Discipleship = people not programmes

This is the last post of three about discipleship.

God provides the church as the framework around which discipleship grows. It’s like the trellis a plant grows up, it provides helpful structure, but just going to church isn’t discipleship. Nor is going to home group, or doing a course on discipleship, or a weekend thinking about it. They may be helpful, provide some helpful shape and structures, they provide programmes which can potentially facilitate discipleship. But discipleship is about people not programmes.

Discipleship is about teaching and applying the truth of the gospel in the context of a commitment to share real life.

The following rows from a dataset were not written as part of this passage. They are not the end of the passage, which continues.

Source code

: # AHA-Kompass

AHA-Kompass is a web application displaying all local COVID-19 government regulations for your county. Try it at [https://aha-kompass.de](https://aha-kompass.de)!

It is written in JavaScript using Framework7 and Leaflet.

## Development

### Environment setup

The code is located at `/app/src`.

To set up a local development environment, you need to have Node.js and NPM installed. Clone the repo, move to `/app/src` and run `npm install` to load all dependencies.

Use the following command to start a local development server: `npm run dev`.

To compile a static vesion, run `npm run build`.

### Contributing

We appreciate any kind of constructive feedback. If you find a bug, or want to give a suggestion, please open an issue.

It must never replace church. But sits alongside, or rather inside, church. There’s an African proverb 'It takes a village to raise a child'. In the same way it takes a church to makes disciples. We see it in the early church. In Acts 2v42-47we read of the Apostles are discipling a rapidly growing, increasingly transformed community. But notice the context in which it happens. It’s not an hour a week on Sunday. They are devoted to the teaching, one another, remembering Jesus and prayer. They share everything, and meet daily and are in and out of each others homes. They are enjoying the reality of a community created, formed and fed by the gospel day by day. The early church is a gospel greenhouse full of rapidly growing disciples being discipled by rapidly growing disciples in the midst of real life.

This is the disciples taking Jesus great commission to go and make disciples seriously. This is them putting it into practice. How do we set up church so that we maximise opportunities for discipleship? How can we both be discipled and disciple others?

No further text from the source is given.